Directions for this task -
A full, word-for-word copy of the listing below is needed; leave the images out of it.

Record excerpts -
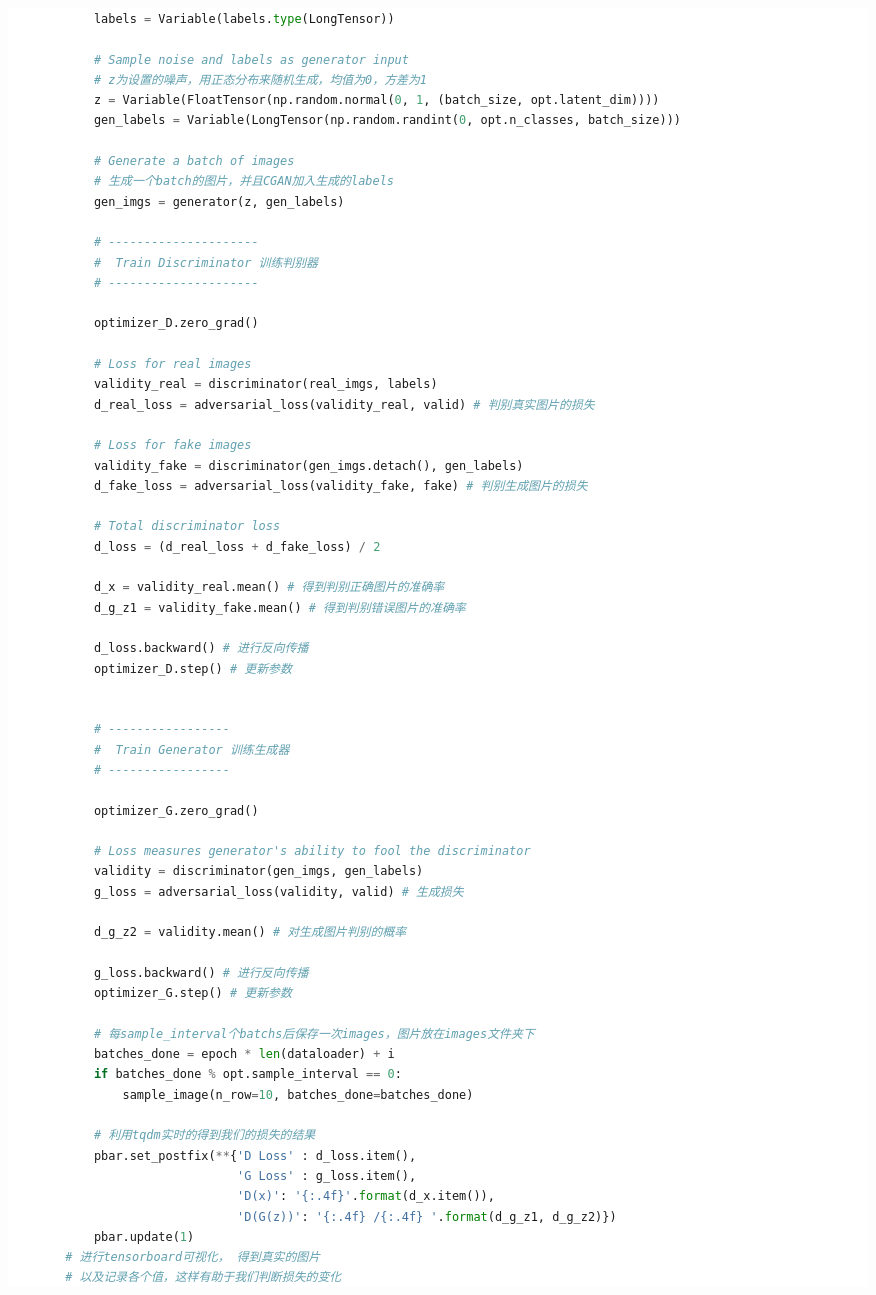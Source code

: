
 ```python
            labels = Variable(labels.type(LongTensor))

            # Sample noise and labels as generator input
            # z为设置的噪声，用正态分布来随机生成，均值为0，方差为1
            z = Variable(FloatTensor(np.random.normal(0, 1, (batch_size, opt.latent_dim))))
            gen_labels = Variable(LongTensor(np.random.randint(0, opt.n_classes, batch_size)))

            # Generate a batch of images
            # 生成一个batch的图片，并且CGAN加入生成的labels
            gen_imgs = generator(z, gen_labels)

            # ---------------------
            #  Train Discriminator 训练判别器
            # ---------------------

            optimizer_D.zero_grad()

            # Loss for real images
            validity_real = discriminator(real_imgs, labels)
            d_real_loss = adversarial_loss(validity_real, valid) # 判别真实图片的损失

            # Loss for fake images
            validity_fake = discriminator(gen_imgs.detach(), gen_labels)
            d_fake_loss = adversarial_loss(validity_fake, fake) # 判别生成图片的损失

            # Total discriminator loss
            d_loss = (d_real_loss + d_fake_loss) / 2

            d_x = validity_real.mean() # 得到判别正确图片的准确率
            d_g_z1 = validity_fake.mean() # 得到判别错误图片的准确率

            d_loss.backward() # 进行反向传播
            optimizer_D.step() # 更新参数


            # -----------------
            #  Train Generator 训练生成器
            # -----------------

            optimizer_G.zero_grad()

            # Loss measures generator's ability to fool the discriminator
            validity = discriminator(gen_imgs, gen_labels)
            g_loss = adversarial_loss(validity, valid) # 生成损失

            d_g_z2 = validity.mean() # 对生成图片判别的概率

            g_loss.backward() # 进行反向传播
            optimizer_G.step() # 更新参数

            # 每sample_interval个batchs后保存一次images，图片放在images文件夹下
            batches_done = epoch * len(dataloader) + i
            if batches_done % opt.sample_interval == 0:
                sample_image(n_row=10, batches_done=batches_done)
            
            # 利用tqdm实时的得到我们的损失的结果
            pbar.set_postfix(**{'D Loss' : d_loss.item(),
                                'G Loss' : g_loss.item(),
                                'D(x)': '{:.4f}'.format(d_x.item()),
                                'D(G(z))': '{:.4f} /{:.4f} '.format(d_g_z1, d_g_z2)})
            pbar.update(1)
        # 进行tensorboard可视化， 得到真实的图片
        # 以及记录各个值，这样有助于我们判断损失的变化
```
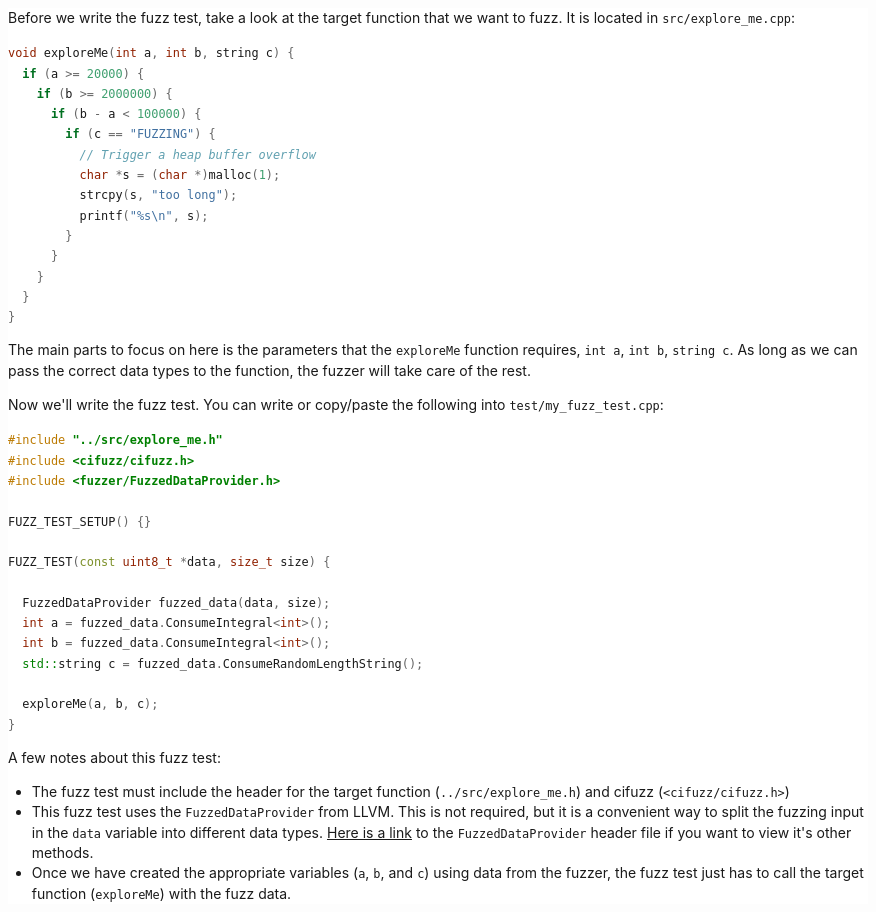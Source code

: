 Before we write the fuzz test, take a look at the target function that we want to fuzz. It is located in `src/explore_me.cpp`:

```cpp
void exploreMe(int a, int b, string c) {
  if (a >= 20000) {
    if (b >= 2000000) {
      if (b - a < 100000) {
        if (c == "FUZZING") {
          // Trigger a heap buffer overflow
          char *s = (char *)malloc(1);
          strcpy(s, "too long");
          printf("%s\n", s);
        }
      }
    }
  }
}
```

The main parts to focus on here is the parameters that the `exploreMe` function requires, `int a`, `int b`, `string c`. As long as we can pass the correct data types to the function, the fuzzer will take care of the rest. 

Now we'll write the fuzz test. You can write or copy/paste the following into `test/my_fuzz_test.cpp`:

```cpp
#include "../src/explore_me.h"
#include <cifuzz/cifuzz.h>
#include <fuzzer/FuzzedDataProvider.h>

FUZZ_TEST_SETUP() {}

FUZZ_TEST(const uint8_t *data, size_t size) {

  FuzzedDataProvider fuzzed_data(data, size);
  int a = fuzzed_data.ConsumeIntegral<int>();
  int b = fuzzed_data.ConsumeIntegral<int>();
  std::string c = fuzzed_data.ConsumeRandomLengthString();

  exploreMe(a, b, c);
}
```

A few notes about this fuzz test:

* The fuzz test must include the header for the target function (`../src/explore_me.h`) and cifuzz (`<cifuzz/cifuzz.h>`)
* This fuzz test uses the `FuzzedDataProvider` from LLVM. This is not required, but it is a convenient way to split the fuzzing input in the `data` variable into different data types. [Here is a link](https://github.com/llvm/llvm-project/blob/main/compiler-rt/include/fuzzer/FuzzedDataProvider.h) to the `FuzzedDataProvider` header file if you want to view it's other methods. 
* Once we have created the appropriate variables (`a`, `b`, and `c`) using data from the fuzzer, the fuzz test just has to call the target function (`exploreMe`) with the fuzz data. 
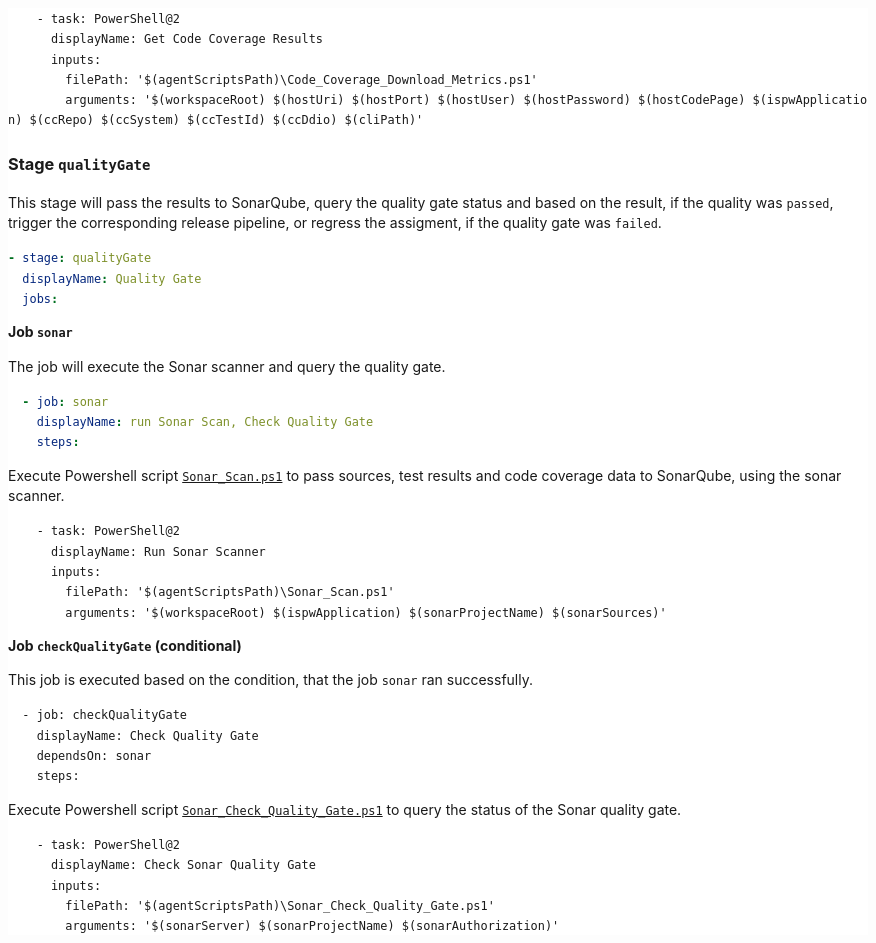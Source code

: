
 ```yml{4}
    - task: PowerShell@2
      displayName: Get Code Coverage Results
      inputs:
        filePath: '$(agentScriptsPath)\Code_Coverage_Download_Metrics.ps1'
        arguments: '$(workspaceRoot) $(hostUri) $(hostPort) $(hostUser) $(hostPassword) $(hostCodePage) $(ispwApplication) $(ccRepo) $(ccSystem) $(ccTestId) $(ccDdio) $(cliPath)'
```
### Stage `qualityGate`

This stage will pass the results to SonarQube, query the quality gate status and based on the result, if the quality was `passed`, trigger the corresponding release pipeline, or regress the assigment, if the quality gate was `failed`.

```yml
- stage: qualityGate
  displayName: Quality Gate
  jobs:
```

**Job `sonar`**

The job will execute the Sonar scanner and query the quality gate.

```yml
  - job: sonar
    displayName: run Sonar Scan, Check Quality Gate
    steps:
```

Execute Powershell script [`Sonar_Scan.ps1`](../pipelines/alternatives_to_jenkins.html#sonar-check-quality-gate-ps1) to pass sources, test results and code coverage data to SonarQube, using the sonar scanner.

```yml{4}
    - task: PowerShell@2
      displayName: Run Sonar Scanner
      inputs:
        filePath: '$(agentScriptsPath)\Sonar_Scan.ps1'
        arguments: '$(workspaceRoot) $(ispwApplication) $(sonarProjectName) $(sonarSources)'
```

**Job `checkQualityGate` (conditional)**

This job is executed based on the condition, that the job `sonar` ran successfully.

```yml{3}
  - job: checkQualityGate
    displayName: Check Quality Gate
    dependsOn: sonar
    steps:
```

Execute Powershell script [`Sonar_Check_Quality_Gate.ps1`](../pipelines/alternatives_to_jenkins.html#sonar-check-quality-gate-ps1) to query the status of the Sonar quality gate.

```yml{4}
    - task: PowerShell@2
      displayName: Check Sonar Quality Gate
      inputs:
        filePath: '$(agentScriptsPath)\Sonar_Check_Quality_Gate.ps1'
        arguments: '$(sonarServer) $(sonarProjectName) $(sonarAuthorization)'
```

Answer to this problem -
Source code

:
 ```python
            labels = Variable(labels.type(LongTensor))

            # Sample noise and labels as generator input
            # z为设置的噪声，用正态分布来随机生成，均值为0，方差为1
            z = Variable(FloatTensor(np.random.normal(0, 1, (batch_size, opt.latent_dim))))
            gen_labels = Variable(LongTensor(np.random.randint(0, opt.n_classes, batch_size)))

            # Generate a batch of images
            # 生成一个batch的图片，并且CGAN加入生成的labels
            gen_imgs = generator(z, gen_labels)

            # ---------------------
            #  Train Discriminator 训练判别器
            # ---------------------

            optimizer_D.zero_grad()

            # Loss for real images
            validity_real = discriminator(real_imgs, labels)
            d_real_loss = adversarial_loss(validity_real, valid) # 判别真实图片的损失

            # Loss for fake images
            validity_fake = discriminator(gen_imgs.detach(), gen_labels)
            d_fake_loss = adversarial_loss(validity_fake, fake) # 判别生成图片的损失

            # Total discriminator loss
            d_loss = (d_real_loss + d_fake_loss) / 2

            d_x = validity_real.mean() # 得到判别正确图片的准确率
            d_g_z1 = validity_fake.mean() # 得到判别错误图片的准确率

            d_loss.backward() # 进行反向传播
            optimizer_D.step() # 更新参数


            # -----------------
            #  Train Generator 训练生成器
            # -----------------

            optimizer_G.zero_grad()

            # Loss measures generator's ability to fool the discriminator
            validity = discriminator(gen_imgs, gen_labels)
            g_loss = adversarial_loss(validity, valid) # 生成损失

            d_g_z2 = validity.mean() # 对生成图片判别的概率

            g_loss.backward() # 进行反向传播
            optimizer_G.step() # 更新参数

            # 每sample_interval个batchs后保存一次images，图片放在images文件夹下
            batches_done = epoch * len(dataloader) + i
            if batches_done % opt.sample_interval == 0:
                sample_image(n_row=10, batches_done=batches_done)
            
            # 利用tqdm实时的得到我们的损失的结果
            pbar.set_postfix(**{'D Loss' : d_loss.item(),
                                'G Loss' : g_loss.item(),
                                'D(x)': '{:.4f}'.format(d_x.item()),
                                'D(G(z))': '{:.4f} /{:.4f} '.format(d_g_z1, d_g_z2)})
            pbar.update(1)
        # 进行tensorboard可视化， 得到真实的图片
        # 以及记录各个值，这样有助于我们判断损失的变化
```
Source code

: Before we write the fuzz test, take a look at the target function that we want to fuzz. It is located in `src/explore_me.cpp`:

```cpp
void exploreMe(int a, int b, string c) {
  if (a >= 20000) {
    if (b >= 2000000) {
      if (b - a < 100000) {
        if (c == "FUZZING") {
          // Trigger a heap buffer overflow
          char *s = (char *)malloc(1);
          strcpy(s, "too long");
          printf("%s\n", s);
        }
      }
    }
  }
}
```

The main parts to focus on here is the parameters that the `exploreMe` function requires, `int a`, `int b`, `string c`. As long as we can pass the correct data types to the function, the fuzzer will take care of the rest. 

Now we'll write the fuzz test. You can write or copy/paste the following into `test/my_fuzz_test.cpp`:

```cpp
#include "../src/explore_me.h"
#include <cifuzz/cifuzz.h>
#include <fuzzer/FuzzedDataProvider.h>

FUZZ_TEST_SETUP() {}

FUZZ_TEST(const uint8_t *data, size_t size) {

  FuzzedDataProvider fuzzed_data(data, size);
  int a = fuzzed_data.ConsumeIntegral<int>();
  int b = fuzzed_data.ConsumeIntegral<int>();
  std::string c = fuzzed_data.ConsumeRandomLengthString();

  exploreMe(a, b, c);
}
```

A few notes about this fuzz test:

* The fuzz test must include the header for the target function (`../src/explore_me.h`) and cifuzz (`<cifuzz/cifuzz.h>`)
* This fuzz test uses the `FuzzedDataProvider` from LLVM. This is not required, but it is a convenient way to split the fuzzing input in the `data` variable into different data types. [Here is a link](https://github.com/llvm/llvm-project/blob/main/compiler-rt/include/fuzzer/FuzzedDataProvider.h) to the `FuzzedDataProvider` header file if you want to view it's other methods. 
* Once we have created the appropriate variables (`a`, `b`, and `c`) using data from the fuzzer, the fuzz test just has to call the target function (`exploreMe`) with the fuzz data. 
Source code

:
 ```yml{4}
    - task: PowerShell@2
      displayName: Get Code Coverage Results
      inputs:
        filePath: '$(agentScriptsPath)\Code_Coverage_Download_Metrics.ps1'
        arguments: '$(workspaceRoot) $(hostUri) $(hostPort) $(hostUser) $(hostPassword) $(hostCodePage) $(ispwApplication) $(ccRepo) $(ccSystem) $(ccTestId) $(ccDdio) $(cliPath)'
```
### Stage `qualityGate`

This stage will pass the results to SonarQube, query the quality gate status and based on the result, if the quality was `passed`, trigger the corresponding release pipeline, or regress the assigment, if the quality gate was `failed`.

```yml
- stage: qualityGate
  displayName: Quality Gate
  jobs:
```

**Job `sonar`**

The job will execute the Sonar scanner and query the quality gate.

```yml
  - job: sonar
    displayName: run Sonar Scan, Check Quality Gate
    steps:
```

Execute Powershell script [`Sonar_Scan.ps1`](../pipelines/alternatives_to_jenkins.html#sonar-check-quality-gate-ps1) to pass sources, test results and code coverage data to SonarQube, using the sonar scanner.

```yml{4}
    - task: PowerShell@2
      displayName: Run Sonar Scanner
      inputs:
        filePath: '$(agentScriptsPath)\Sonar_Scan.ps1'
        arguments: '$(workspaceRoot) $(ispwApplication) $(sonarProjectName) $(sonarSources)'
```

**Job `checkQualityGate` (conditional)**

This job is executed based on the condition, that the job `sonar` ran successfully.

```yml{3}
  - job: checkQualityGate
    displayName: Check Quality Gate
    dependsOn: sonar
    steps:
```

Execute Powershell script [`Sonar_Check_Quality_Gate.ps1`](../pipelines/alternatives_to_jenkins.html#sonar-check-quality-gate-ps1) to query the status of the Sonar quality gate.

```yml{4}
    - task: PowerShell@2
      displayName: Check Sonar Quality Gate
      inputs:
        filePath: '$(agentScriptsPath)\Sonar_Check_Quality_Gate.ps1'
        arguments: '$(sonarServer) $(sonarProjectName) $(sonarAuthorization)'
```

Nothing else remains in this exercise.